• _Provided records_:
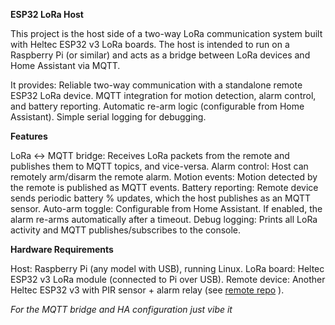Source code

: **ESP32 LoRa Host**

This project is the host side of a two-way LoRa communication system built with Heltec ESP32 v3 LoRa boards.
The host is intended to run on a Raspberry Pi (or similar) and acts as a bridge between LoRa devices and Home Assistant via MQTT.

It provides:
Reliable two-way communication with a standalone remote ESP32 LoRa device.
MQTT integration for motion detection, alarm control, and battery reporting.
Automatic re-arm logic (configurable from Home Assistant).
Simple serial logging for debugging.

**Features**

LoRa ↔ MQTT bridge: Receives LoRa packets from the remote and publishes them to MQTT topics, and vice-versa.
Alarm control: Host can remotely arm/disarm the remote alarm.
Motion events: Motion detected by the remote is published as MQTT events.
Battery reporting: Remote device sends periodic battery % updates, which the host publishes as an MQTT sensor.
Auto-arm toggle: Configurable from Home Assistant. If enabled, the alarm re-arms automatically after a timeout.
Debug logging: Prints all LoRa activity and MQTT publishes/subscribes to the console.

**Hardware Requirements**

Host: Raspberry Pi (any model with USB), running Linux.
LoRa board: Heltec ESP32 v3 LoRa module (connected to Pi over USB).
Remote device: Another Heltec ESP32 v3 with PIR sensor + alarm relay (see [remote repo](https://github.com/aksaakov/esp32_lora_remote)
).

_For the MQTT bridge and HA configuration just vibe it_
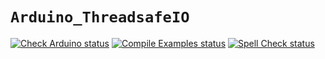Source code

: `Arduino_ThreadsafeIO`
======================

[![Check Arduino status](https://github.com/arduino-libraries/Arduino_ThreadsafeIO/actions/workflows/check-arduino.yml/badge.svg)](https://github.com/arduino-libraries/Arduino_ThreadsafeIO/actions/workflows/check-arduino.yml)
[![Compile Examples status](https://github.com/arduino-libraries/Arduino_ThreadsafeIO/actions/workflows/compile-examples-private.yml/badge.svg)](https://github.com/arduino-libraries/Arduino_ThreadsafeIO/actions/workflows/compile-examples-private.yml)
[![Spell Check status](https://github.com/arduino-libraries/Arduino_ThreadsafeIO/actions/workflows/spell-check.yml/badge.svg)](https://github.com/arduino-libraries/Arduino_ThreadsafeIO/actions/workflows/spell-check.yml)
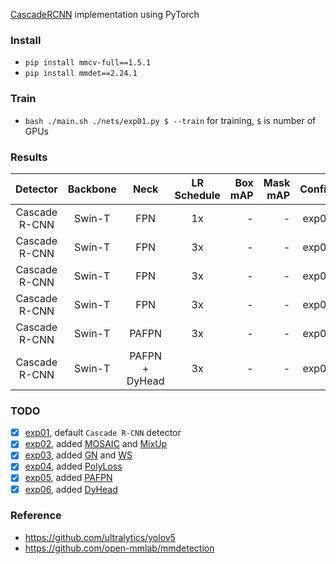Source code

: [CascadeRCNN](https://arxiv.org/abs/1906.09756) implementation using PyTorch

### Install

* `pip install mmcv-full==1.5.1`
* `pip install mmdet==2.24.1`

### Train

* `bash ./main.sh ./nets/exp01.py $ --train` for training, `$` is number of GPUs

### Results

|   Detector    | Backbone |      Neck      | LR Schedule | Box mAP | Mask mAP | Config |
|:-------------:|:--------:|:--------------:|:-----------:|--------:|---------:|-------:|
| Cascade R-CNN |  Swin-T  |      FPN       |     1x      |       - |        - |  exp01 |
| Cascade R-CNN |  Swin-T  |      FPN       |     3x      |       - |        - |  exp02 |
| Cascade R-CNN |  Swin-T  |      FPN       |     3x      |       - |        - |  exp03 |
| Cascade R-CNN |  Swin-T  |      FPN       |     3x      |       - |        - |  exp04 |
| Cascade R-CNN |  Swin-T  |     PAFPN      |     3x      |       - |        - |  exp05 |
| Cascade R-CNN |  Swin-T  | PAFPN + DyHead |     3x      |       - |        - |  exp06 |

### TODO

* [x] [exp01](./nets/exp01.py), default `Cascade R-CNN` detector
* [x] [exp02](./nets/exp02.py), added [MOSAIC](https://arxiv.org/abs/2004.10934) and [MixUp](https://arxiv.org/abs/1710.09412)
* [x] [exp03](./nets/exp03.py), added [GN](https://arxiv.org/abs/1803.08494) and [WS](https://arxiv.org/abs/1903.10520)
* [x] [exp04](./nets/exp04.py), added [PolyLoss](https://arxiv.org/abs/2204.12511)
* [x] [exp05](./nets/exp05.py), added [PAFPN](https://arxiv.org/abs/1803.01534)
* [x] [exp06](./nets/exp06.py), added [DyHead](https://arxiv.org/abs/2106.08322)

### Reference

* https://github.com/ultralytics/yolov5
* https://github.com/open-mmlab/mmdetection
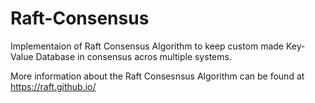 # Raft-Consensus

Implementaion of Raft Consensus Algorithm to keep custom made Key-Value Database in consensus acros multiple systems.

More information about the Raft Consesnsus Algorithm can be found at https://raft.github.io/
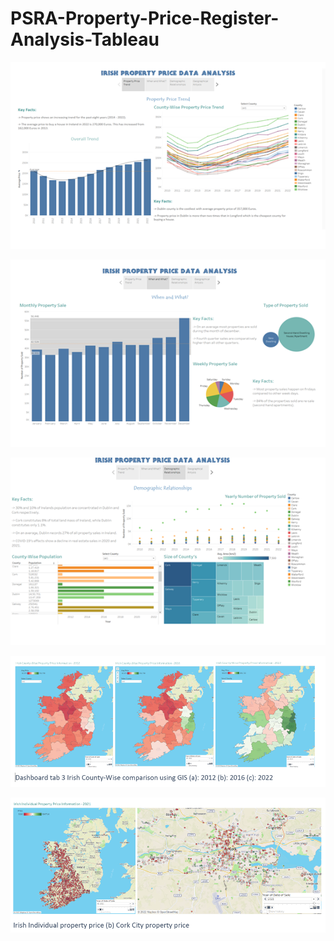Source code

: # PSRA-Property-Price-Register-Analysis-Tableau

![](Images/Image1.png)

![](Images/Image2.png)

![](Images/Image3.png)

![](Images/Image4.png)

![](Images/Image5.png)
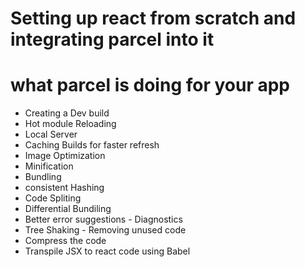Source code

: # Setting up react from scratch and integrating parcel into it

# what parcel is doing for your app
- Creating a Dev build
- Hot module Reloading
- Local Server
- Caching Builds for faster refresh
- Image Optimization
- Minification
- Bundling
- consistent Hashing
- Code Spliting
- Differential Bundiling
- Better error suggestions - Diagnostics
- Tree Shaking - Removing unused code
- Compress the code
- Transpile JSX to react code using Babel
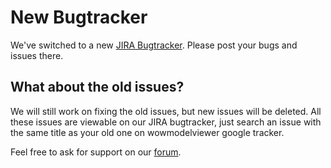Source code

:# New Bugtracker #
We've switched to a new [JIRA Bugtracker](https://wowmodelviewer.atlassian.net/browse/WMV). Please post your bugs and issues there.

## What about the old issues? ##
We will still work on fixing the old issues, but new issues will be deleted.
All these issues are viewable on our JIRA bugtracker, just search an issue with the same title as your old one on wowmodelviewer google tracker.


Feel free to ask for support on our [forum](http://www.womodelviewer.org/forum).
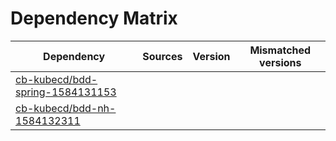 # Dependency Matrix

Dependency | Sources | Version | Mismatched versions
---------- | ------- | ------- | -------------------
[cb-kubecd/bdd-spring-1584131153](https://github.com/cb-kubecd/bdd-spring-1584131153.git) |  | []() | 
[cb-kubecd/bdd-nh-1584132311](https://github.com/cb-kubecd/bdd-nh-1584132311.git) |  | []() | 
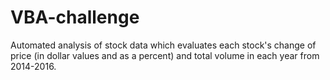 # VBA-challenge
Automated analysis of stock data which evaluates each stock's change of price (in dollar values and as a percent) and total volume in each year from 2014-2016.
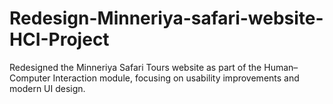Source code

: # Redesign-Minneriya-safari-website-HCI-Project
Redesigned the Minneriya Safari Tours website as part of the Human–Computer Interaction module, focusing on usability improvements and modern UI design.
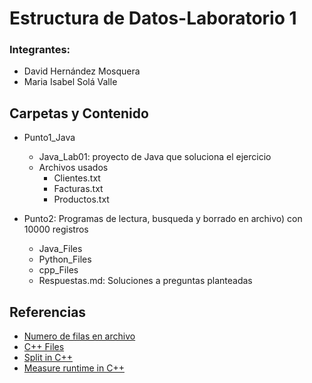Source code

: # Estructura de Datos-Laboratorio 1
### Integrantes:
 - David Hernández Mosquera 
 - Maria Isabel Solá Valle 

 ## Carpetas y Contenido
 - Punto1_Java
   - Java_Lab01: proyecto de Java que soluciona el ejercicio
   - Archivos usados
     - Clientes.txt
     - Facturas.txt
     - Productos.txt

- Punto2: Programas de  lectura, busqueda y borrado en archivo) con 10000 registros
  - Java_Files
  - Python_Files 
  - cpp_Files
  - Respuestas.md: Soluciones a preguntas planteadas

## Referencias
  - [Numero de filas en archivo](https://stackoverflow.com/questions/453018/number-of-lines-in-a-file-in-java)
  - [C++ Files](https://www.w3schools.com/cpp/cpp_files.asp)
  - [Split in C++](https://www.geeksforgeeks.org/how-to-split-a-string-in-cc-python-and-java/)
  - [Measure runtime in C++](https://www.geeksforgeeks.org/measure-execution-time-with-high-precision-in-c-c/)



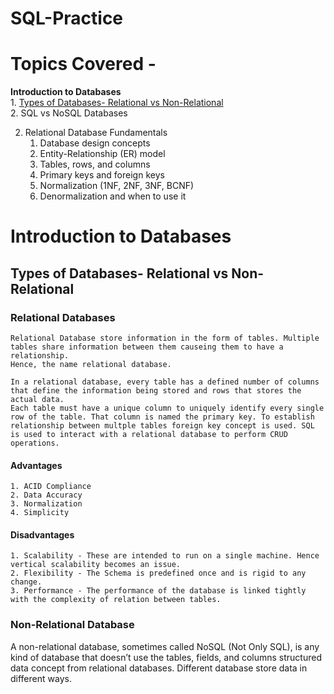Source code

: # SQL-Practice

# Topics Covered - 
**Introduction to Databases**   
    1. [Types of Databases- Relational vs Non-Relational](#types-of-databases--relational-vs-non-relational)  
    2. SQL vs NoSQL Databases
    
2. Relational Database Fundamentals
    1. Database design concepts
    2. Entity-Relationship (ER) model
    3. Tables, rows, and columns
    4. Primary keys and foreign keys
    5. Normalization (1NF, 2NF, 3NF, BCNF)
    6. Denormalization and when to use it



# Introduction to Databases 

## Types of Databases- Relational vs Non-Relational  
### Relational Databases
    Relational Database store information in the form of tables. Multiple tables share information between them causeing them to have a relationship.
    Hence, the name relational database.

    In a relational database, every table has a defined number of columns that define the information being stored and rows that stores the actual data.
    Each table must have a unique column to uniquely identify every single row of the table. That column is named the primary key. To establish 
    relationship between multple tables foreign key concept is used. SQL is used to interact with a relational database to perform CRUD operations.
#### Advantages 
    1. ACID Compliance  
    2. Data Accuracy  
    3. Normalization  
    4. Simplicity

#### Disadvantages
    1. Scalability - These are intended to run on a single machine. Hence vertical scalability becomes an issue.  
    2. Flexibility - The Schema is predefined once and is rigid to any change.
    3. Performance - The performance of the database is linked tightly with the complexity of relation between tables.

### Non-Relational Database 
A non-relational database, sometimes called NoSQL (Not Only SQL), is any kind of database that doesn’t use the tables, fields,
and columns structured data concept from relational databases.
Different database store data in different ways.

• _Task to carry out_:
In the entries above, find the line with "[x] [exp01](./nets/exp01.py), default" and the line with "[x] [exp03](./nets/exp03.py), added", then set down exactly those two and every line between them, nothing else.

• _Exercise answer_:
* [x] [exp01](./nets/exp01.py), default `Cascade R-CNN` detector
* [x] [exp02](./nets/exp02.py), added [MOSAIC](https://arxiv.org/abs/2004.10934) and [MixUp](https://arxiv.org/abs/1710.09412)
* [x] [exp03](./nets/exp03.py), added [GN](https://arxiv.org/abs/1803.08494) and [WS](https://arxiv.org/abs/1903.10520)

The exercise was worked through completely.